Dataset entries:

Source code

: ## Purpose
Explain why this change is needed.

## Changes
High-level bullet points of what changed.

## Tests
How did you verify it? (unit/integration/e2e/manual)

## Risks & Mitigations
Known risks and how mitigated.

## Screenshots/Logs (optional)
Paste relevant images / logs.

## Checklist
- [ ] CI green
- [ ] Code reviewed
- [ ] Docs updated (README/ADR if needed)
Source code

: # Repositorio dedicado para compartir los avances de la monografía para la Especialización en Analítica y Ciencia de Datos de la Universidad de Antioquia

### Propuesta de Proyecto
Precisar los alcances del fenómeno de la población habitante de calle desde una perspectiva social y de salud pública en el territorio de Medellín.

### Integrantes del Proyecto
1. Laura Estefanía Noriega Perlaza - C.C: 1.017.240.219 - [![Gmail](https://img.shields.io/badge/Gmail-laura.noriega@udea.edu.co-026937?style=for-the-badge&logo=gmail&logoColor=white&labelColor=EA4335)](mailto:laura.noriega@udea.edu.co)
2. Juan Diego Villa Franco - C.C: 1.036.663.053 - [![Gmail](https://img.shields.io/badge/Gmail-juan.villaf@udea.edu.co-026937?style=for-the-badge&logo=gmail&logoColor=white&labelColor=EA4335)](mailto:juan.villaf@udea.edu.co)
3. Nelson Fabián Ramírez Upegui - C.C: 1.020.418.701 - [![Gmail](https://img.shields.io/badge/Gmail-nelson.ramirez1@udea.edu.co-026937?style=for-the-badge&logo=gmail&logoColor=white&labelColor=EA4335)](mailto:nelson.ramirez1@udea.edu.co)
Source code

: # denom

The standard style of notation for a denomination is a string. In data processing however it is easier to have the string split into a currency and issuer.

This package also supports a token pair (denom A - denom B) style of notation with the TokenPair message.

(Task statement) Each record must be repeated exactly as it appears above.

(Completed task)
Source code

: ## Purpose
Explain why this change is needed.

## Changes
High-level bullet points of what changed.

## Tests
How did you verify it? (unit/integration/e2e/manual)

## Risks & Mitigations
Known risks and how mitigated.

## Screenshots/Logs (optional)
Paste relevant images / logs.

## Checklist
- [ ] CI green
- [ ] Code reviewed
- [ ] Docs updated (README/ADR if needed)
Source code

: # Repositorio dedicado para compartir los avances de la monografía para la Especialización en Analítica y Ciencia de Datos de la Universidad de Antioquia

### Propuesta de Proyecto
Precisar los alcances del fenómeno de la población habitante de calle desde una perspectiva social y de salud pública en el territorio de Medellín.

### Integrantes del Proyecto
1. Laura Estefanía Noriega Perlaza - C.C: 1.017.240.219 - [![Gmail](https://img.shields.io/badge/Gmail-laura.noriega@udea.edu.co-026937?style=for-the-badge&logo=gmail&logoColor=white&labelColor=EA4335)](mailto:laura.noriega@udea.edu.co)
2. Juan Diego Villa Franco - C.C: 1.036.663.053 - [![Gmail](https://img.shields.io/badge/Gmail-juan.villaf@udea.edu.co-026937?style=for-the-badge&logo=gmail&logoColor=white&labelColor=EA4335)](mailto:juan.villaf@udea.edu.co)
3. Nelson Fabián Ramírez Upegui - C.C: 1.020.418.701 - [![Gmail](https://img.shields.io/badge/Gmail-nelson.ramirez1@udea.edu.co-026937?style=for-the-badge&logo=gmail&logoColor=white&labelColor=EA4335)](mailto:nelson.ramirez1@udea.edu.co)
Source code

: # denom

The standard style of notation for a denomination is a string. In data processing however it is easier to have the string split into a currency and issuer.

This package also supports a token pair (denom A - denom B) style of notation with the TokenPair message.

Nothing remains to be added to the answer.